Fan de Joni Mitchell, de Bob Dylan, de Neil Young et de Tracy Chapman, Wagner a troqué à treize ans son violon contre une guitare dont elle ne s’est plus jamais séparée. Et est tombée amoureuse au même âge de ce qu’elle appelle les blues dudes (Mississippi John Hurt, Muddy Waters, Son House et autre Skip James) grâce à ces compilations qu’on débusque parfois dans les recoins de librairie entre les toiles d’araignée…
Enregistré aux Shark Reef Studios dans la ville insulaire d’Hailuoto par le producteur électronique Vladislav Delay, When the Cellar Children See the Light of the Day a été composé en mode Bon Iver. Dans une vieille cabane en bois. Une cabane sans chauffage central ni électricité. La seule compagnie de Mirel -faisons pleurer dans les chaumières- étant une petite souris solitaire avec laquelle elle partageait ses repas.

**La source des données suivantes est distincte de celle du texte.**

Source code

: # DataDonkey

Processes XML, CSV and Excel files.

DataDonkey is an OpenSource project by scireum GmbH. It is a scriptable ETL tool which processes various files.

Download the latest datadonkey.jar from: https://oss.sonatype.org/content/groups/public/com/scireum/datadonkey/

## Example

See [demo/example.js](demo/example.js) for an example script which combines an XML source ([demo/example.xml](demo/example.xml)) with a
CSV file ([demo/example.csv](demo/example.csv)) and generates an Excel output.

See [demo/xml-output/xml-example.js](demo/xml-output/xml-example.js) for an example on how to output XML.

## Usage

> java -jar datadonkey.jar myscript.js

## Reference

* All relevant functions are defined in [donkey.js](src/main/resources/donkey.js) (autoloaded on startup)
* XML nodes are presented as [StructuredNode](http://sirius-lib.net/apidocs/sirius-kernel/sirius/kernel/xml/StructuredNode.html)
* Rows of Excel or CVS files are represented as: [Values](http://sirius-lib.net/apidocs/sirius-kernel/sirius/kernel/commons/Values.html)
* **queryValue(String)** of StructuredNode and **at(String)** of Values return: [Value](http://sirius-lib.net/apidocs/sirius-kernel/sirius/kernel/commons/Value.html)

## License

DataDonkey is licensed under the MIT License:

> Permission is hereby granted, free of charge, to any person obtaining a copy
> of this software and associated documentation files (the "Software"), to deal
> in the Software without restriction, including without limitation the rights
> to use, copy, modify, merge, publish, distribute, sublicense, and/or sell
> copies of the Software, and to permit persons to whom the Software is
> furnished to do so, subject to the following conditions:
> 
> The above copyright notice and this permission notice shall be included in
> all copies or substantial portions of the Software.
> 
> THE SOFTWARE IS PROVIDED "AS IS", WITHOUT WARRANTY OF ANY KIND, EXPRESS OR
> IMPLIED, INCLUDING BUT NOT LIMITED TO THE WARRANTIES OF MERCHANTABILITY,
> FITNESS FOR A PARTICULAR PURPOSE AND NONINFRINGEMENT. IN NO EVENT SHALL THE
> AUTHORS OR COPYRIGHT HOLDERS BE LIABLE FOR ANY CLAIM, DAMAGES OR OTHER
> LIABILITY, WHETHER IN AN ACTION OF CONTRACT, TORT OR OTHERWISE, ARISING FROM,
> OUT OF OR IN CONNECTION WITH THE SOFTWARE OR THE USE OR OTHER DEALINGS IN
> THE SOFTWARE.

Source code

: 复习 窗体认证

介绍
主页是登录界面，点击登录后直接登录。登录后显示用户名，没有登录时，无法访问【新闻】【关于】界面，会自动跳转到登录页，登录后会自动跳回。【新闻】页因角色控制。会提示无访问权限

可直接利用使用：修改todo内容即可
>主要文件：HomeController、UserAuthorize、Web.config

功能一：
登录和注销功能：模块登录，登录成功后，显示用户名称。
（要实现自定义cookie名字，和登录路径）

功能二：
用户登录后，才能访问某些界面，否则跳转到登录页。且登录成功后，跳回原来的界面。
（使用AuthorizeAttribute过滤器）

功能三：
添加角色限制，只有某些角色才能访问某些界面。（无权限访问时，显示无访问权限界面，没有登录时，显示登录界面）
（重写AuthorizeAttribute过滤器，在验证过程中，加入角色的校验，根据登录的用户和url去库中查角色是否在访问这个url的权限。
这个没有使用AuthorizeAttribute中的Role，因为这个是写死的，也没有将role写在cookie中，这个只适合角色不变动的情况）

Larme versée, ces conditions d’isolement et d’austérité ont aidé à faire naître ces petites perles décharnées que trousse un album aussi dépouillé qu’éblouissant. Si Leonard Cohen et Billie Holiday avaient été des femmes scandinaves, ils se seraient appelés Mirel Wagner. Aux croisements du folk et du blues, l’Afro-Finlandaise dégage une noirceur lancinante en mode minimaliste. Une guitare, une voix (seules deux interventions du compositeur et arrangeur écossais Craig Armstrong sont à signaler)… Il n’en faut pas plus à la singer-songwriter venue du froid pour évoquer PJ Harvey (1, 2, 3, 4) dans sa tension fragile, nous poursuivre la nuit (le frissonnant Dreamt of a Wave) ou marcher sur les traces de ses idoles en mode sombre et dépouillé. Dépressive? « Ce que je trouve triste, c’est la musique sans âme que déverse la plupart du temps la radio, disait-elle en défendant son premier album. Une musique sans vie, n’est-ce pas plus triste qu’une chanson mélancolique? »
LE 13/09 AU BIG NEXT FESTIVAL (GAND).